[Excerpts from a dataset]
§ §

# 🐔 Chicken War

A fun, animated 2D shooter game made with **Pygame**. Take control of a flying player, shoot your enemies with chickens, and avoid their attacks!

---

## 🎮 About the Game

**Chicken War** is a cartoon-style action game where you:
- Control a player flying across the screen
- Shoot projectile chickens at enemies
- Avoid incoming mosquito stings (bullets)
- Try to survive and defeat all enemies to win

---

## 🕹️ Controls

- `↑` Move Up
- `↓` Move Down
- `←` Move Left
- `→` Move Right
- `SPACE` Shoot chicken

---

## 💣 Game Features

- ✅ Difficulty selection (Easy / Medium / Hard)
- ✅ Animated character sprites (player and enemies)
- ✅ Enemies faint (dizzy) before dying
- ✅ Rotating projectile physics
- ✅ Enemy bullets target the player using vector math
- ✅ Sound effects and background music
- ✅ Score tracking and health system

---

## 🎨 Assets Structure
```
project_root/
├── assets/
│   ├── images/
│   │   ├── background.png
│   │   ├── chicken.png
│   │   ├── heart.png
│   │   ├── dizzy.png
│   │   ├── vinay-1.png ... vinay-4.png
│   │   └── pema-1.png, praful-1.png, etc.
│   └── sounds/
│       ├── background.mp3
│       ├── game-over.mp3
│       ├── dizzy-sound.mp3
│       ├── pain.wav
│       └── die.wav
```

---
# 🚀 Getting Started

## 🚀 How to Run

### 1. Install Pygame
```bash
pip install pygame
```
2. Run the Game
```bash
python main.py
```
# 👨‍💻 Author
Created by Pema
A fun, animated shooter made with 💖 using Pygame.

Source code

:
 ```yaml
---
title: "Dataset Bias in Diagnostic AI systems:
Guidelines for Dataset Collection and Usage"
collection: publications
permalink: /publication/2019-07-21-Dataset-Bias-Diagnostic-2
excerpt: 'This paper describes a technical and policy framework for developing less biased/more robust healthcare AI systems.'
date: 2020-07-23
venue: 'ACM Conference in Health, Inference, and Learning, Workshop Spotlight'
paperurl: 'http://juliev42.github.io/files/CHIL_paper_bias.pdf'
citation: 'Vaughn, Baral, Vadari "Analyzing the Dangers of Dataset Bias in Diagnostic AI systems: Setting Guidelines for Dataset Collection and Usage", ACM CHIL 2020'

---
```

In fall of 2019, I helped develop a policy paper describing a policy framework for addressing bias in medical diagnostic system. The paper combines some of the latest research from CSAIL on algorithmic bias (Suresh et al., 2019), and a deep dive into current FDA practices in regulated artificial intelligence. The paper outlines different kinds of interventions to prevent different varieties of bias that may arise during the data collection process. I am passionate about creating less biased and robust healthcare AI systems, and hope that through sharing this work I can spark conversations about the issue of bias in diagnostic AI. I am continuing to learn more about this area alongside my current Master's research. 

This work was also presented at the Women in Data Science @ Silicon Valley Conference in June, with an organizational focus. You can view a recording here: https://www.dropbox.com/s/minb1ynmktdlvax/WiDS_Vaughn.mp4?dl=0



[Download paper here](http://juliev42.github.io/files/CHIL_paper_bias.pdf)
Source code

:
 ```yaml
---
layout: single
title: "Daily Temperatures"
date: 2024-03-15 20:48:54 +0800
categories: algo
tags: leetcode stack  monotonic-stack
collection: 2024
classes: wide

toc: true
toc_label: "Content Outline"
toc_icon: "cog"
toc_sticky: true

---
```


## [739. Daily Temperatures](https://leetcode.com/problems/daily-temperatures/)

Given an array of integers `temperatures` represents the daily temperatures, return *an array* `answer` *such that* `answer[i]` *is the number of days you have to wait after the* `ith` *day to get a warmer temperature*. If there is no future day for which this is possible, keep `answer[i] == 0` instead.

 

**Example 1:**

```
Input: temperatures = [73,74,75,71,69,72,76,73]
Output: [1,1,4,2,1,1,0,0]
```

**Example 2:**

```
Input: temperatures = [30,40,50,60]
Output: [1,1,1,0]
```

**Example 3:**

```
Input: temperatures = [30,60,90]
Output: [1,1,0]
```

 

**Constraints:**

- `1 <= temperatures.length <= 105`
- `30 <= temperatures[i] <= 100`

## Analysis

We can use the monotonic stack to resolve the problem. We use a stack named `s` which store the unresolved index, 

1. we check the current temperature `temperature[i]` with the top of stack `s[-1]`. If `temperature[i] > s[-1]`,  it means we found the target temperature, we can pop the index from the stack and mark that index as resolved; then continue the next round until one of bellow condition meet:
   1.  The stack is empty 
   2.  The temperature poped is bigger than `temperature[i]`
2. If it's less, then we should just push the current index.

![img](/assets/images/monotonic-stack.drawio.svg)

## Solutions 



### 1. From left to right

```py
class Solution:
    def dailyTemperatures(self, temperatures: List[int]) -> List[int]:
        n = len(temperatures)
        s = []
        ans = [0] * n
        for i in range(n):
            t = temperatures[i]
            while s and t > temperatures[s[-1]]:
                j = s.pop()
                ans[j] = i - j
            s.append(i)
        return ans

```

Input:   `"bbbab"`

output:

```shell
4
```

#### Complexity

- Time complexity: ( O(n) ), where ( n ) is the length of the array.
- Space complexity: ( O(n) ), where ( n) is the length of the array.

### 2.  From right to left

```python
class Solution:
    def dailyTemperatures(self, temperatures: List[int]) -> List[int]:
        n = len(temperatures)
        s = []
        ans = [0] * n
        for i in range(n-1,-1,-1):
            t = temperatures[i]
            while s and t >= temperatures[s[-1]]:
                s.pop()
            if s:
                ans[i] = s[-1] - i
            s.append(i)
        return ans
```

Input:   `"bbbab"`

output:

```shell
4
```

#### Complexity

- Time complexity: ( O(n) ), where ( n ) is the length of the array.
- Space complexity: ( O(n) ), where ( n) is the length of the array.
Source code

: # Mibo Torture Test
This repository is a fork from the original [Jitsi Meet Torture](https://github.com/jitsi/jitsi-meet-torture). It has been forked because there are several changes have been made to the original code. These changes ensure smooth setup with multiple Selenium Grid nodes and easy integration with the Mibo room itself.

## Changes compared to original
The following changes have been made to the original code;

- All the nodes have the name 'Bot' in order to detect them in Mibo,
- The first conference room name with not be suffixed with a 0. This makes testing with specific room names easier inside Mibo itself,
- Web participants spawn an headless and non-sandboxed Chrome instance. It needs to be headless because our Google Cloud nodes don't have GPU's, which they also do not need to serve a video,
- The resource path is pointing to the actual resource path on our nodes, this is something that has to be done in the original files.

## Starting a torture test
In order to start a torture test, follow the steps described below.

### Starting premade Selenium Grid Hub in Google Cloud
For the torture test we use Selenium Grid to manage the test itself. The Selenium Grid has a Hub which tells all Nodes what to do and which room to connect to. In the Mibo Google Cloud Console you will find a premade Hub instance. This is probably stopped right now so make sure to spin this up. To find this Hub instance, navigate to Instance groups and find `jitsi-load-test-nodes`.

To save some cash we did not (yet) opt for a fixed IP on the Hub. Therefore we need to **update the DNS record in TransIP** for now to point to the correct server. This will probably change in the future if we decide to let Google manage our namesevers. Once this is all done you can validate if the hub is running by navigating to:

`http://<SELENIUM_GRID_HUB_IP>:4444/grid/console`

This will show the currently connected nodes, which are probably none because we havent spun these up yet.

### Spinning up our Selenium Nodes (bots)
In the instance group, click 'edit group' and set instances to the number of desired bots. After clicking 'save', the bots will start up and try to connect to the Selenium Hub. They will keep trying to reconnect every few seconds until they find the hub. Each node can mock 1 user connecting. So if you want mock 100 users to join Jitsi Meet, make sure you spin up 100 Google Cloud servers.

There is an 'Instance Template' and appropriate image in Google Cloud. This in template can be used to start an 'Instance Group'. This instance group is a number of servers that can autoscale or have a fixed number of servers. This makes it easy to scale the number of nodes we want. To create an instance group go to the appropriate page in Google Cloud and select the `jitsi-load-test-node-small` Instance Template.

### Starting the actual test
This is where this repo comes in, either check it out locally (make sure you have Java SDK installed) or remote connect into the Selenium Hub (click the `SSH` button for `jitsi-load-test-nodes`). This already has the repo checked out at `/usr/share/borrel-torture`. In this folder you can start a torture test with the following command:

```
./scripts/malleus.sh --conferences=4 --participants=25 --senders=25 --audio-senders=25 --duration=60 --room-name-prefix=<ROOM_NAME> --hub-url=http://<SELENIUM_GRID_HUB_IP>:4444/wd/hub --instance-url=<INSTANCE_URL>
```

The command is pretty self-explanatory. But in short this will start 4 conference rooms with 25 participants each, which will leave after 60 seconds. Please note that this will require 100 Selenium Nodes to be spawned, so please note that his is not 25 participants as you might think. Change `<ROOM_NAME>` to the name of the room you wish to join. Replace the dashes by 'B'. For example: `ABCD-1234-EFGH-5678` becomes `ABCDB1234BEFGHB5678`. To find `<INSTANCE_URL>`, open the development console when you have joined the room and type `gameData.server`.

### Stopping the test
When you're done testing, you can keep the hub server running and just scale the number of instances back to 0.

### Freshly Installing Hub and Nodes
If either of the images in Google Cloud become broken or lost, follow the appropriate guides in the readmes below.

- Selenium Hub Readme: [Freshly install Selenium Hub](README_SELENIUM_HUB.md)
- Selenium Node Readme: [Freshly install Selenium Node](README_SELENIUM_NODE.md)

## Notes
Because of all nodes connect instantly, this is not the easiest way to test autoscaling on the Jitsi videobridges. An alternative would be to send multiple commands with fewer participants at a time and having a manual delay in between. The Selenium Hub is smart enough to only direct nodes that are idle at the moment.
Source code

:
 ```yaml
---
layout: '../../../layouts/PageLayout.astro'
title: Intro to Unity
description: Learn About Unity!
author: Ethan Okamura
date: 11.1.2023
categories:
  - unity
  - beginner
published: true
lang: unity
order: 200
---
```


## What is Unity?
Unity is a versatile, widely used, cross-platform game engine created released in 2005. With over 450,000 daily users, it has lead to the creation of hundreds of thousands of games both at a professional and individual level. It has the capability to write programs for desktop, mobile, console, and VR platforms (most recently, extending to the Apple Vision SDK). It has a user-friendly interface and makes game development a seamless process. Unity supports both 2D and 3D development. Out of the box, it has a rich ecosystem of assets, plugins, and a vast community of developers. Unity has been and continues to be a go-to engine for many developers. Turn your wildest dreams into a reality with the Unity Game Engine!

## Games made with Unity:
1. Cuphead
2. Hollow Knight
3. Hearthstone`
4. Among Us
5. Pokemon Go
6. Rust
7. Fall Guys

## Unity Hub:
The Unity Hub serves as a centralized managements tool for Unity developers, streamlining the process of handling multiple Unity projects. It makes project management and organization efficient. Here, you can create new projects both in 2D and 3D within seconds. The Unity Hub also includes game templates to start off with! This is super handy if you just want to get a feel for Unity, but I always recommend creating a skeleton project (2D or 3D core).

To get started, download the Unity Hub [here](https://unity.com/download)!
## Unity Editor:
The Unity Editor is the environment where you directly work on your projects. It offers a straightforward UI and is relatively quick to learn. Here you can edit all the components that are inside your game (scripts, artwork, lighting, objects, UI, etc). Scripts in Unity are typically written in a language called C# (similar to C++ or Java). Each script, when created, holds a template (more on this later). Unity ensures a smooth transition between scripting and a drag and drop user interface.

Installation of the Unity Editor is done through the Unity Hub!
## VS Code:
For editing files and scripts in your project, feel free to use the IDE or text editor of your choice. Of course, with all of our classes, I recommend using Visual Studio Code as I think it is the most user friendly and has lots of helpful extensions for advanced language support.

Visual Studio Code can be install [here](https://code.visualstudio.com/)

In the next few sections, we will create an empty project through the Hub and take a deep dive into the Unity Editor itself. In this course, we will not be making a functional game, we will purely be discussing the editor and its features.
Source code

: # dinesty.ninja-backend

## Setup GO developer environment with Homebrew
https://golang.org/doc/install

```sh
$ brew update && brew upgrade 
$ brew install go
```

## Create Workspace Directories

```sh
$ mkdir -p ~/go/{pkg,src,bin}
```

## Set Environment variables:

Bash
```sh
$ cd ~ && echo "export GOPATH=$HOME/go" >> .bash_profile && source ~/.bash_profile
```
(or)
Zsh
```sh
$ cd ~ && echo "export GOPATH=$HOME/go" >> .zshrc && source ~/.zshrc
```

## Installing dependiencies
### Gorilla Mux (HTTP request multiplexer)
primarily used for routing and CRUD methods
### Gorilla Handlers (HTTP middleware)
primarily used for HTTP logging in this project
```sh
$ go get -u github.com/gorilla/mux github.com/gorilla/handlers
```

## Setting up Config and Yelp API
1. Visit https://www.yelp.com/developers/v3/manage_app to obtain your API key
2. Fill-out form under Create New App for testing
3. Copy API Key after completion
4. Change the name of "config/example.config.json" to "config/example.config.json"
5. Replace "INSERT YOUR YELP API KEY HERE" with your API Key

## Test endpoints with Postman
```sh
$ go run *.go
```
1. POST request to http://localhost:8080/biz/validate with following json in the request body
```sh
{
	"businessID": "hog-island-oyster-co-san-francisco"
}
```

§ §

Filter the records for lines holding the string "bullets". Copy each one.

RESPONSE FOR THIS EXERCISE:
- Avoid incoming mosquito stings (bullets)
- ✅ Enemy bullets target the player using vector math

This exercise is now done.